Member of the Florida House of Representatives from the 30th district
- In office November 3, 1992 – November 7, 2000
- Preceded by: Dixie Sansom (redistricting)
- Succeeded by: Mike Haridopolos

Personal details
- Born: February 8, 1928 Washington, D.C.
- Died: January 23, 2003 (aged 74) Tallahassee, Florida
- Party: Republican
- Spouse: Joyce
- Children: 4
- Education: Strayer College
- Occupation: Real estate broker, government manager

Military service
- Allegiance: United States
- Branch/service: United States Army

= Howard Futch =

American politician (1928–2003)

Howard E. Futch (February 8, 1928 – January 23, 2003) was a Republican politician from Florida who served as a member of the Florida House of Representatives from 1992 to 2000 and as a member of the Florida Senate from 2001 until his death in 2003.

Futch was elected the Florida House of Representatives from the 30th district in 1992, succeeding Republican State Representative Dixie Sansom.
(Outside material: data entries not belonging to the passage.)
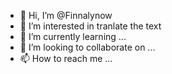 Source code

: - 👋 Hi, I’m @Finnalynow
- 👀 I’m interested in tranlate the text
- 🌱 I’m currently learning ...
- 💞️ I’m looking to collaborate on ...
- 📫 How to reach me ...

<!---
Finnalynow/Finnalynow is a ✨ special ✨ repository because its `README.md` (this file) appears on your GitHub profile.
You can click the Preview link to take a look at your changes.
--->
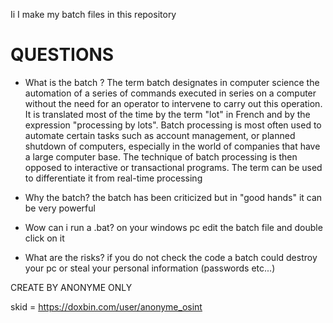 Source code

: Ii I make my batch files in this repository

# QUESTIONS

- What is the batch ?
The term batch designates in computer science the automation of a series of commands executed in series on a computer without the need for an operator to intervene to carry out this operation.
It is translated most of the time by the term "lot" in French and by the expression "processing by lots".
Batch processing is most often used to automate certain tasks such as account management, or planned shutdown of computers,
especially in the world of companies that have a large computer base. The technique of batch processing is then opposed to interactive or transactional programs.
The term can be used to differentiate it from real-time processing

- Why the batch?
the batch has been criticized but in "good hands" it can be very powerful

- Wow can i run a .bat?
on your windows pc edit the batch file and double click on it

- What are the risks?
if you do not check the code a batch could destroy your pc or steal your personal information (passwords etc...)

CREATE BY ANONYME ONLY

skid = https://doxbin.com/user/anonyme_osint

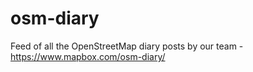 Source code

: # osm-diary

Feed of all the OpenStreetMap diary posts by our team - https://www.mapbox.com/osm-diary/ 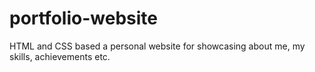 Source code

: # portfolio-website
HTML and CSS based a personal website for showcasing about me, my skills, achievements etc.
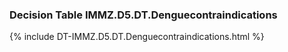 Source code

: ### Decision Table IMMZ.D5.DT.Denguecontraindications
{% include DT-IMMZ.D5.DT.Denguecontraindications.html %}


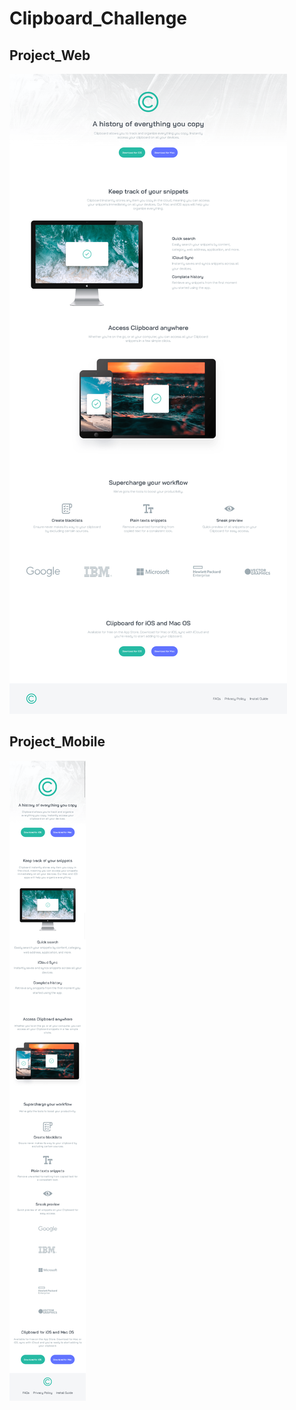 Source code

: # Clipboard_Challenge

## Project_Web
![Clip_Web](https://github.com/Guapiano/Front_End_Mentor/blob/master/Challenge_6/screenshots/screenshot_web.png)

## Project_Mobile
![Clip_Mobile](https://github.com/Guapiano/Front_End_Mentor/blob/master/Challenge_6/screenshots/screenshot_phone.png)
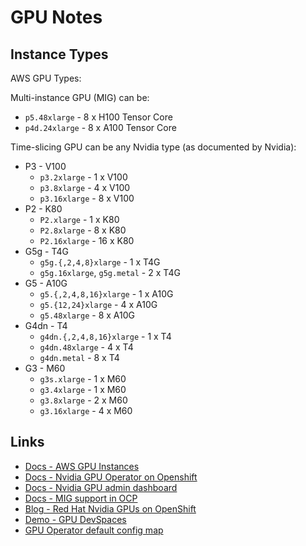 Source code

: # GPU Notes

## Instance Types

AWS GPU Types:

Multi-instance GPU (MIG) can be:

- `p5.48xlarge`  - 8 x H100 Tensor Core
- `p4d.24xlarge` - 8 x A100 Tensor Core  

Time-slicing GPU can be any Nvidia type (as documented by Nvidia):

- P3 - V100
  - `p3.2xlarge`  - 1 x V100
  - `p3.8xlarge`  - 4 x V100
  - `p3.16xlarge` - 8 x V100
- P2 - K80
  - `P2.xlarge`   - 1  x K80
  - `P2.8xlarge`  - 8  x K80
  - `P2.16xlarge` - 16 x K80
- G5g - T4G
  - `g5g.{,2,4,8}xlarge`         - 1 x T4G
  - `g5g.16xlarge`, `g5g.metal`  - 2 x T4G
- G5 - A10G
  - `g5.{,2,4,8,16}xlarge`  - 1 x A10G
  - `g5.{12,24}xlarge`      - 4 x A10G
  - `g5.48xlarge`           - 8 x A10G
- G4dn - T4
  - `g4dn.{,2,4,8,16}xlarge` - 1 x T4
  - `g4dn.48xlarge`          - 4 x T4
  - `g4dn.metal`             - 8 x T4
- G3 - M60
  - `g3s.xlarge`  - 1 x M60
  - `g3.4xlarge`  - 1 x M60
  - `g3.8xlarge`  - 2 x M60
  - `g3.16xlarge` - 4 x M60


## Links

- [Docs - AWS GPU Instances](https://aws.amazon.com/ec2/instance-types/#Accelerated_Computing)
- [Docs - Nvidia GPU Operator on Openshift](https://docs.nvidia.com/datacenter/cloud-native/gpu-operator/latest/openshift/contents.html)
- [Docs - Nvidia GPU admin dashboard](https://docs.openshift.com/container-platform/4.11/monitoring/nvidia-gpu-admin-dashboard.html)
- [Docs - MIG support in OCP](https://docs.nvidia.com/datacenter/cloud-native/gpu-operator/latest/openshift/mig-ocp.html)
- [Blog - Red Hat Nvidia GPUs on OpenShift](https://cloud.redhat.com/blog/autoscaling-nvidia-gpus-on-red-hat-openshift)
- [Demo - GPU DevSpaces](https://github.com/bkoz/devspaces)
- [GPU Operator default config map](https://gitlab.com/nvidia/kubernetes/gpu-operator/-/blob/v23.6.1/assets/state-mig-manager/0400_configmap.yaml?ref_type=tags)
He served until 2000, when he was term-limited.

In 2001, when State Senator Charles Bronson was appointed Commissioner of Agriculture, Futch was elected in a special election to succeed him in the 18th district. After redistricting, he was elected to a full term in the 26th district.

Futch died on January 23, 2003, in Tallahassee, Florida, during the legislative session.